Some of you guys asked me that when you do the up dog position in yoga you tend to get some discomfort or pain in the low back because there is excessive compression taking place. This is often…well, you could have of course a pathology or some problem going on in the low back that you’re more flexion-biased – you don’t like extension arching which closes down to the joints and it irritates them.
But some of it can also be because you’re moving too much, hypermobility, in certain segments of the low back because you’re too stiff not moving enough in the front of the hip. Your hip flexors are tight maybe, your front hip capsule is tight, possibly lower thoracic is stiff, upper back is stiff, so you end up moving too much in that low back when you’re going in the up dog position. So I’ll show you a couple of modifications that you can do to want to protect your back, you won’t have pain, as well as to take some of the pressure off that low back so you can continue doing that pose.
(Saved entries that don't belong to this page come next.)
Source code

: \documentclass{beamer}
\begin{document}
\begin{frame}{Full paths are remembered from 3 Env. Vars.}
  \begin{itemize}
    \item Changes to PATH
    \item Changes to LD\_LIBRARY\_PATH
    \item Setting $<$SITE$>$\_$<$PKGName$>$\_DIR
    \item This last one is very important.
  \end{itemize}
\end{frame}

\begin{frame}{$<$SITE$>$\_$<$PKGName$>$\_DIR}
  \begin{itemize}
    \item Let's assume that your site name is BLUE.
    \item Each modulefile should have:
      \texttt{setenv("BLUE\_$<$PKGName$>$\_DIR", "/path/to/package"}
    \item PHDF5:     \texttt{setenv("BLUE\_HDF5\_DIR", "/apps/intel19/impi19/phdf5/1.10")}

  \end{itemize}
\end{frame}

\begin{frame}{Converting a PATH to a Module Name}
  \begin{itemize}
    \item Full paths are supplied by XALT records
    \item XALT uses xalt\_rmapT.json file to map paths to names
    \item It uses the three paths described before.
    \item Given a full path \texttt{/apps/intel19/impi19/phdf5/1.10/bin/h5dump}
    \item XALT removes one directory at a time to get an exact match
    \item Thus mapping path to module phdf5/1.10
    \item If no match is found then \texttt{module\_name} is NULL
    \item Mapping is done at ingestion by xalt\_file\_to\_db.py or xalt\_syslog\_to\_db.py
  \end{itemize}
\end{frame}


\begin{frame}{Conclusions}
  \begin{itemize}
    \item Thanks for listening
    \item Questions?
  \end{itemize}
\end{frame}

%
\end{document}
So as I said, this is the upward facing dog in yoga. I’m going to do it on the table—it’s easier for you to see—and usually the position is where you come up into an arching position and you come up here. And a lot of times as people come up, they complain of pain in their low back in this region, and because they end up hinging at that spot and because they’re not moving enough or they’re too stiff in the front, they’re not getting that range from here, they’re not getting that range from their midback or upper back, so they end up hinging in their low back, causing compression of pain.
So what we’re going to do is, I recommend if that’s happening, you have a few options but one of the things you can do is you can right away tighten your glutes first. So if I tighten my glutes, it puts me in a little bit of posterior tilt, so that protects my low back, causes less compression. So I’m going to tighten my glutes lightly and I might pull in, and as I come up it takes away some of that pressure in my low back. And the second thing I can do is I can engage my lower abdominals a little bit, by pulling inand that again helps me avoid some of that compression. And then, I can work it as I arch up: I can squeeze my shoulder blades down and now I’m going to engage my upper back also. So that will really help relieve a lot of that compression in your low back.
Those are just two simple tips. There are many other things you could do also. And you can of course limit how high you go up in that position. So try engaging your glutes. Try engaging your lower abdominals, especially your glutes throughout the movement, and before you start the movement kick them on and maintain that through the movement as you’re extending it, holding that position.